Dharmamitra: Open Tools for Translation and Digital Philology of Ancient Asian Languages
Accelerating research on Classical Asian languages with modern deep‑learning methods.

About Dharmamitra
Dharmamitra is a meta‑platform that bundles state‑of‑the‑art NLP, OCR, information‑retrieval, and intertextuality exploration components for anybody working with the Ancient Asian languages Sanskrit, Pāli, Classical Chinese, and Tibetan. All code in this organisation is released under permissive licenses, and we provide large datasets in either public‑domain or under Creative Commons licensing.
News
- August 2025: We will present "MITA: New Research Tools for a Paradigm Shift in the Philological Study of Buddhist Texts Based on Machine Translation Technology" at the IABS conference in Leipzig. Please join our panel with Marcus Bingenheimer on Tuesday, August 12!
- June 2025: We presented "Is training deep neural embeddings worth the effort? A preliminary investigation of different representation methods for semantic similarity tasks in Buddhist Chinese and related languages of the Buddhist tradition" at the "Navigating Indra’s Net: Digital Approaches to Text Reuse-based Inter-textuality in Pre-Modern East Asian Texts" online workshop at the Hanmun Lab, Ruhr-Universität Bochum.
- June 2025: We presented "From Sthiramati to Dharmamitra: Developing Digital Tools for a New Age of Philological Buddhist Studies" at the DH International Workshop at Keio University, Tokyo.

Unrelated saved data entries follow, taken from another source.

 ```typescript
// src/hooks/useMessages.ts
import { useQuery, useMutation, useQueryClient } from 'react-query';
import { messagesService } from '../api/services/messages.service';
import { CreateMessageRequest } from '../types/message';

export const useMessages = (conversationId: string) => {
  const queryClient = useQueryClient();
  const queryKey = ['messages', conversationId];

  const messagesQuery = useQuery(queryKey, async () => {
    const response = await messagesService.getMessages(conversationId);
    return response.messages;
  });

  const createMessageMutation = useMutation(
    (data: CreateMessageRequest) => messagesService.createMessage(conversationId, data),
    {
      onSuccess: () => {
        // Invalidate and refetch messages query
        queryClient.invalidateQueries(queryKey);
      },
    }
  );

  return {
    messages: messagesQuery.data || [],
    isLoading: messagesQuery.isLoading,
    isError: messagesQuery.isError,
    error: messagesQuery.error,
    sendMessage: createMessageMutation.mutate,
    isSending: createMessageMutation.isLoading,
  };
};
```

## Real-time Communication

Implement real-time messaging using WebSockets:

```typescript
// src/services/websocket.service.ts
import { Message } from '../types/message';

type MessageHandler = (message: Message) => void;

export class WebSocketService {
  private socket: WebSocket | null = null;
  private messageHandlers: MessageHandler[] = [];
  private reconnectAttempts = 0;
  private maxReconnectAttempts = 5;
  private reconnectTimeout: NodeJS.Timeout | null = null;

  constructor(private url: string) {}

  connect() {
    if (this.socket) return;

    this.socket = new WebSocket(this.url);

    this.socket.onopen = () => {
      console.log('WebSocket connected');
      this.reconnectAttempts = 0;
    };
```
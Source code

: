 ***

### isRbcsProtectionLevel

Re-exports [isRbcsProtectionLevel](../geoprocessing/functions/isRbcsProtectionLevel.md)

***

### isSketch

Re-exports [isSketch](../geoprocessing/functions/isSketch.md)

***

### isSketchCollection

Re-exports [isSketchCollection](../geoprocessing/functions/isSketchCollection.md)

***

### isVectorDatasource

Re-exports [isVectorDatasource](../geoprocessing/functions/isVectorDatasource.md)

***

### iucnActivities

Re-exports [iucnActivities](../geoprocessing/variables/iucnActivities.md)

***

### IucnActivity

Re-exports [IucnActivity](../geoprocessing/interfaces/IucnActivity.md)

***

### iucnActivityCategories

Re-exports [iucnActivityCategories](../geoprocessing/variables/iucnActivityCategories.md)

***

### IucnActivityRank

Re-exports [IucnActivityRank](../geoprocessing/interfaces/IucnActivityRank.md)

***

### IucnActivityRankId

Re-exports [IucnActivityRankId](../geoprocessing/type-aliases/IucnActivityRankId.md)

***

- March 2025: We conducted a hands-on workshop on "Machine Translation for Asian Studies" at the Annual Conference of the Association of Asian Studies in Columbus, Ohio.
- March 2025: We presented "MITRA Search: Building Information Retrieval Systems for Classical Asian Languages in the Age of AI" at the CEAL Technology Forum in Columbus, Ohio.
- 2025: Our paper "MITRA‑zh‑eval: Using a Buddhist Chinese Language Evaluation Dataset to Assess Machine Translation and Evaluation Metrics" has been published in the Proc. 5th Intl. Conf. on NLP for Digital Humanities (details).
- December 2024: We presented "MITRA Search: Exploring Buddhist Literature Preserved in Classical Asian Languages with Multilingual Approximate Search" at the International Symposium "Buddhist Studies and Digital Humanities" in Tokyo, Japan.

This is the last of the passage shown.